Эти нравоучения заставили девочку заподозрить, что с ее родственниками что-то не так. В голове возникали вопросы: почему родители никогда не приезжали в Сау-Гэп? Почему уехали? Почему она уже пять лет не видела своих деда и бабку? И теток, и дядей, и кузин?
Они успели вовремя: на маленьком кладбище на склоне холма гроб как раз опускали в могилу. Вдалеке поднимались хребты, обрывающиеся в глубокие долины.
На немощеной главной улице городка стояли два кирпичных здания: местной власти и суда. Все остальные, включая несколько магазинов и пару церквей, были из дерева.
Она стояла в шифоновом платье с лентами и оборками и с любопытством рассматривала своих кузин в чистых платьях из мешковины. Во всем — лицах, одежде, воздухе — чувствовалась неискоренимая вездесущая угольная пыль.
Ужин в доме дяди Рубена, брата отца, был многолюдным и шумным. Наутро, прихватив бутыль маисовой водки, Рубен пригласил девочку и ее отца на рыбалку. «Рыбалка» заключалась в бросании динамитных шашек в залив за его домом и собирании оглушенной рыбы.
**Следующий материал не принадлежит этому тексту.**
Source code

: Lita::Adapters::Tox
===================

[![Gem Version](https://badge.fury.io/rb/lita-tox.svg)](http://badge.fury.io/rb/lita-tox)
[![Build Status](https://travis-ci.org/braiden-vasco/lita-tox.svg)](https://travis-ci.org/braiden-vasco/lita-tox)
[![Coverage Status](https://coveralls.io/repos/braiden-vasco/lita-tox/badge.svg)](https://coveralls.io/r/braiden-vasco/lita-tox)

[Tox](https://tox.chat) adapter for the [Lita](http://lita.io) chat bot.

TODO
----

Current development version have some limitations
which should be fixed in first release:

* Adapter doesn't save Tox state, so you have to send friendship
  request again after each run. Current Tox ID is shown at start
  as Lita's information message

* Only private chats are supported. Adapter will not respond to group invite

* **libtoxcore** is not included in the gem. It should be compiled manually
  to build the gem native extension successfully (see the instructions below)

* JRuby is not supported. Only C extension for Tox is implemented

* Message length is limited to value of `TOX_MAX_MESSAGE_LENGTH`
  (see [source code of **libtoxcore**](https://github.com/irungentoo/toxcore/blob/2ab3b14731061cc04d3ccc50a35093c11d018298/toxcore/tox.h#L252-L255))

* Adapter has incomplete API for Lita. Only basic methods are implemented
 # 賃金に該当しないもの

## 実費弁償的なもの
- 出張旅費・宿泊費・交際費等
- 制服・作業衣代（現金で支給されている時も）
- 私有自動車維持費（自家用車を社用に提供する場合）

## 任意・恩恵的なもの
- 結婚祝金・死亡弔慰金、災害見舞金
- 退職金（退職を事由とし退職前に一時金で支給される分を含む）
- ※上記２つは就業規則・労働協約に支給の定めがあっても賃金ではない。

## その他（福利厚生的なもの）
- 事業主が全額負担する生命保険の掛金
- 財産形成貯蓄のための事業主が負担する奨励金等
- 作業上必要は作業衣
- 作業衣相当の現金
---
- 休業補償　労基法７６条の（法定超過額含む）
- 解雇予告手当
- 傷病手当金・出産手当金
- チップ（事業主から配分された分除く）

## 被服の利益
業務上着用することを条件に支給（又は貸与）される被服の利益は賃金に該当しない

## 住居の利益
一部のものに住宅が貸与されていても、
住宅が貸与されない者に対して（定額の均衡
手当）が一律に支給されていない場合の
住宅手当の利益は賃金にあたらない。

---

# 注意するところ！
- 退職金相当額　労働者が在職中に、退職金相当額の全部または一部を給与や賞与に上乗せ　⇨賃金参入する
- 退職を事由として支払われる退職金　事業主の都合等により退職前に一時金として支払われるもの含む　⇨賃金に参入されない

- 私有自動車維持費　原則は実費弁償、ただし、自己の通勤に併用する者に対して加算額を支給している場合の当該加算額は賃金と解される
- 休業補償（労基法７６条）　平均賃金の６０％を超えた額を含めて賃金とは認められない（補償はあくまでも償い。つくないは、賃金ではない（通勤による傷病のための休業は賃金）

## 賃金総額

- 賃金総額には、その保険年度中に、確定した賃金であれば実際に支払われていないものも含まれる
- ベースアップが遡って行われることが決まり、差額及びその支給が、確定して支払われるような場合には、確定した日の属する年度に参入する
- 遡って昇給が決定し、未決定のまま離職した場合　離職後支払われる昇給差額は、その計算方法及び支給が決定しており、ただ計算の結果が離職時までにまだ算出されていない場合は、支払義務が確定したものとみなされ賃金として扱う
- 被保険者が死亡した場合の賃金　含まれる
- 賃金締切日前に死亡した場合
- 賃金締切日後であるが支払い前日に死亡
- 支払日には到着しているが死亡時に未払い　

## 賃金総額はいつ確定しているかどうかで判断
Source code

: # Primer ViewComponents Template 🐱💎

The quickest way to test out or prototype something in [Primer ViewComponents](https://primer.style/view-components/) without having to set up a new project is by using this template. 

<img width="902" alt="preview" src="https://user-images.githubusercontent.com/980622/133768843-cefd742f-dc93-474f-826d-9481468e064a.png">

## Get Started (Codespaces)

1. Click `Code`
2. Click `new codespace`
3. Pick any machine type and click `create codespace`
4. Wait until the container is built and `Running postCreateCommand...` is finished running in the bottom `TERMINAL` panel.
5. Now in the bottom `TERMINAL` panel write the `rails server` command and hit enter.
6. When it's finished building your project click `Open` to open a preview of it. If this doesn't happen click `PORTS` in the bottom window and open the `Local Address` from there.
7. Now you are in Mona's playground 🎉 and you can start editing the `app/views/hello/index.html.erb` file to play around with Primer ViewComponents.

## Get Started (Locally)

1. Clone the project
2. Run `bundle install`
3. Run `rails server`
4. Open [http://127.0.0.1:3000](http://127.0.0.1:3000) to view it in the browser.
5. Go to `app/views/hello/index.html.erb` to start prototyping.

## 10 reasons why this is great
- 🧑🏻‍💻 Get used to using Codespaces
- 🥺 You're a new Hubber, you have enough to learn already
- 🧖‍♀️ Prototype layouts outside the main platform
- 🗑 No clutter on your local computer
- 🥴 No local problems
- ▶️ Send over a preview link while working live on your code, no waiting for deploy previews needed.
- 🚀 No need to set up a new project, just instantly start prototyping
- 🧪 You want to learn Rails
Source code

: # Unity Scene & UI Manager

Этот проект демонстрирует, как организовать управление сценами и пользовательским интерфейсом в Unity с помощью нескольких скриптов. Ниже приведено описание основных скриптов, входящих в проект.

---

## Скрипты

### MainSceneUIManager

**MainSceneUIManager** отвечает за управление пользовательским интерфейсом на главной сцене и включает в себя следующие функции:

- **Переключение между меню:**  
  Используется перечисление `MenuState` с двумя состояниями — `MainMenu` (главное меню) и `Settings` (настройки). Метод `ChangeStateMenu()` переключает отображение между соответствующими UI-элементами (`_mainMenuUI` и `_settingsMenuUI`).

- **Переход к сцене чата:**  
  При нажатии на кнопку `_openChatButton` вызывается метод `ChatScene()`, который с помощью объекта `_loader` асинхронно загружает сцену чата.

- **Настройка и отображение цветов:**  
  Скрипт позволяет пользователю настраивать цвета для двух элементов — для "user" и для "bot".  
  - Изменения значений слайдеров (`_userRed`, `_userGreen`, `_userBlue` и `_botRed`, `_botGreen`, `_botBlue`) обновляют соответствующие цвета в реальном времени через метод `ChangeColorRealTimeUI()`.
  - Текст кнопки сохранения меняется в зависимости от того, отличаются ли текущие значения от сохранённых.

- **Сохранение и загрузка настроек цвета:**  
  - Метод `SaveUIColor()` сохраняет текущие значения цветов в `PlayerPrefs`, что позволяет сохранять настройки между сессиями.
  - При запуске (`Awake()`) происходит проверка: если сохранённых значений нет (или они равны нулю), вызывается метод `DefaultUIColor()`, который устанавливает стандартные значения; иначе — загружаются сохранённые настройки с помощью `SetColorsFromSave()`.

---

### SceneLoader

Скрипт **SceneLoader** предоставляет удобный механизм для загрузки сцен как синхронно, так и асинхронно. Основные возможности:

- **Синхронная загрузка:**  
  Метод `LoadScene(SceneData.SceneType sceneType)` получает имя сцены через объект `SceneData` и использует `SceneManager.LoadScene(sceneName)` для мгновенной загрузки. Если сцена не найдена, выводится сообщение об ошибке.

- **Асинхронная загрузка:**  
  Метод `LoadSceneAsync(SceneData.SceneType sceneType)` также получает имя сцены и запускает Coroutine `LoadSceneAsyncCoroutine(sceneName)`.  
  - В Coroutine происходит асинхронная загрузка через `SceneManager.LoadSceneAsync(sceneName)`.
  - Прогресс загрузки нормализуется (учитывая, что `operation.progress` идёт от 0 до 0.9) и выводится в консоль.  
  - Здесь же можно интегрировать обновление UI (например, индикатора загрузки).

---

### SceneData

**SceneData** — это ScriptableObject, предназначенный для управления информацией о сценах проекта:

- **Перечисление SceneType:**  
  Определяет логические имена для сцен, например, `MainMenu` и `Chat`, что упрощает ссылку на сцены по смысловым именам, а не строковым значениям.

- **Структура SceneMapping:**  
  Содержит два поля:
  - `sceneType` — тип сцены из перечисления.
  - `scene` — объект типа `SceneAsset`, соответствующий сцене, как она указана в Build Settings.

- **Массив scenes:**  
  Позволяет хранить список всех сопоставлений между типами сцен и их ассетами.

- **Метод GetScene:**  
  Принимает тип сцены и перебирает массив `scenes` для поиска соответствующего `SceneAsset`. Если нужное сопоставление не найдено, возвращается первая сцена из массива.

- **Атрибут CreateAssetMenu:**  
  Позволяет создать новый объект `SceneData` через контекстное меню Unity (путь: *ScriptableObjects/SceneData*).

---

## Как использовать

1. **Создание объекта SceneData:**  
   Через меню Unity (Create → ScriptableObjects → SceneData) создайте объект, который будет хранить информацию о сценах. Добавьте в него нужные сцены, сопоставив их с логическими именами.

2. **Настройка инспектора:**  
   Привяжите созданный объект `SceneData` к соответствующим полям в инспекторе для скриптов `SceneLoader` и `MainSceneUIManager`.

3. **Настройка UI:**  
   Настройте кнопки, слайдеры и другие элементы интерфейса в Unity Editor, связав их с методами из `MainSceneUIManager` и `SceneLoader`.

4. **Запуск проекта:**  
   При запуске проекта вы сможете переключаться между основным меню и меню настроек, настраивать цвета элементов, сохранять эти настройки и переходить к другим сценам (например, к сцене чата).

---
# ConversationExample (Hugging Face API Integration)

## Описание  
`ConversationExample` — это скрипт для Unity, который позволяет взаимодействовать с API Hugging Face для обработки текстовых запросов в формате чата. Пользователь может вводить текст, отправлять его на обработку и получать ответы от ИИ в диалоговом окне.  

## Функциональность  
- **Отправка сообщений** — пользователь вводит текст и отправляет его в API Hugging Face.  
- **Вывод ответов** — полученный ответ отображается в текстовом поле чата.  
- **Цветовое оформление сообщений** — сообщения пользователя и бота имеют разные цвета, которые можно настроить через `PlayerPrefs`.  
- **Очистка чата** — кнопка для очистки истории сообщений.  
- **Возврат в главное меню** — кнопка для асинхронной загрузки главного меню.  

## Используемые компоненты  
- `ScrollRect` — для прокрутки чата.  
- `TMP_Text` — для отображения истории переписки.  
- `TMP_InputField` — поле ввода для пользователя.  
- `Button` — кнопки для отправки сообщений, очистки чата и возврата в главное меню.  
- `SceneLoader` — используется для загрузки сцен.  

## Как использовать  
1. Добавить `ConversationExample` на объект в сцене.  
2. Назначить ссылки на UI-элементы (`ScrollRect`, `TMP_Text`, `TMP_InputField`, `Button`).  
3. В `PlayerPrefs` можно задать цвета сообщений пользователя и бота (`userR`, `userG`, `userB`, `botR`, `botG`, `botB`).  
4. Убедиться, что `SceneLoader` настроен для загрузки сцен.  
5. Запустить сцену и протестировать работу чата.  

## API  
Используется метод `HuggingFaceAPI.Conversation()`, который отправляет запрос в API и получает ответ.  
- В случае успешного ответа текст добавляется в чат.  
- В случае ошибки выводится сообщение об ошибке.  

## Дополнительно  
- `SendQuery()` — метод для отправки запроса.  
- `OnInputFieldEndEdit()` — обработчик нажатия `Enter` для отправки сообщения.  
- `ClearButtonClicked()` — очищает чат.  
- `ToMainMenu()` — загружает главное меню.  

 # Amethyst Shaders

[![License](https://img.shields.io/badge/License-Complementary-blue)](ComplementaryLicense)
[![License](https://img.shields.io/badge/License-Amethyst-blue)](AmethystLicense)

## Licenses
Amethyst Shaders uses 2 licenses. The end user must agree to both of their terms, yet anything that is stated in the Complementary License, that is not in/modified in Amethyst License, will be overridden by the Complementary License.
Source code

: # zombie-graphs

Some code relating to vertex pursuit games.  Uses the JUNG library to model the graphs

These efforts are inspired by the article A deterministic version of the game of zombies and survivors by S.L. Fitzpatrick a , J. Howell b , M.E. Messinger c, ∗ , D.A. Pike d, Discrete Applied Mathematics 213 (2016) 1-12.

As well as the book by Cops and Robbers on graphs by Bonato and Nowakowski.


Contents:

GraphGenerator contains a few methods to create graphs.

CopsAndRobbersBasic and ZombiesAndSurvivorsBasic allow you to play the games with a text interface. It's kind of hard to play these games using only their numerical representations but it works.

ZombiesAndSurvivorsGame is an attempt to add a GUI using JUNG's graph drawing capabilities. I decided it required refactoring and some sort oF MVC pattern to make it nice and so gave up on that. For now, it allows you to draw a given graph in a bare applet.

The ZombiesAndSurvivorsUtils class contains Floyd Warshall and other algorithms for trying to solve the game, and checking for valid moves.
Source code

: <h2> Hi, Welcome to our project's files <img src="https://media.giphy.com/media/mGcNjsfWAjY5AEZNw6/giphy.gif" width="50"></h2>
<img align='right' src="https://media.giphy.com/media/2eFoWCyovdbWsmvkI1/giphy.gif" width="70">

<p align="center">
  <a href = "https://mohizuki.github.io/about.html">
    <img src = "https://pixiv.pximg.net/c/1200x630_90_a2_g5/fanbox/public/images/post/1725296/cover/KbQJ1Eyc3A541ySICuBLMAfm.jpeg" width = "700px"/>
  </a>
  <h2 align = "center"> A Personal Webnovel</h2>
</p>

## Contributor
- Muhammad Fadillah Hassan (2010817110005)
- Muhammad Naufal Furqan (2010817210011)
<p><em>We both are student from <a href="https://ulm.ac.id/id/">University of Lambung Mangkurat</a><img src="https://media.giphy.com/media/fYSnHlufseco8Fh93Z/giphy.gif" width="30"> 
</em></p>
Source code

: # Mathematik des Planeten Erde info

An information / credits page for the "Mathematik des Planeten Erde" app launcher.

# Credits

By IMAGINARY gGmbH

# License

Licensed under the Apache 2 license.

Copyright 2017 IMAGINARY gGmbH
— Это запрещено, Рубен, — сказал отец после первого взрыва. — Противозаконно.
— Я сам — закон, Зедедия, — ответил Рубен и хлебнул из бутыли.
На следующий день он повез их на шахту, на которой работал отец перед тем, как переехать в Халлспорт и где до сих пор работал сам Рубен. Шахта оказалась темной дырой в склоне холма, в которую вели железные рельсы. Вокруг под крытыми рубероидом навесами были навалены огромные кучи гладкого красноватого камня.
Отцу было не по себе в новом костюме и крахмальном воротничке, он нервничал, пока они с дядей Рубеном не уселись прямо на кучу шлака. Дядя Рубен вытащил из-под себя минерал с отпечатками доисторических растений и протянул девочке.
— Ничто никогда не изменит этих растений, — серьезно сказал он своей очаровательной племяннице. — Они замурованы здесь уже тысячу лет. А может, и миллион.
Она взяла минерал и, порывшись в куче, отыскала еще один.
Вечером за ужином в набитой родственниками комнате Рубен спросил:
— Почему ты уехал, Зед? Твое бессмысленное бегство, можно сказать, приблизило конец отца.
Мистер Зед объяснил. Оказывается, его кузен Зек Халл претендовал на место шерифа от демократов. Мистер Зед был республиканцем, терпеть не мог Зека и заявил, что не будет за него голосовать. «Если ты не хочешь помочь своему родственнику, — сказал Зек, — ты не поможешь никому». Он хотел убить мистера Зеда. Тому удалось удрать на лошади в лес и пару дней скрываться в реке, потому что кузен-демократ охотился за ним как за зверем. Зека избрали, он много лет был шерифом и только недавно погиб в перестрелке с контрабандистами.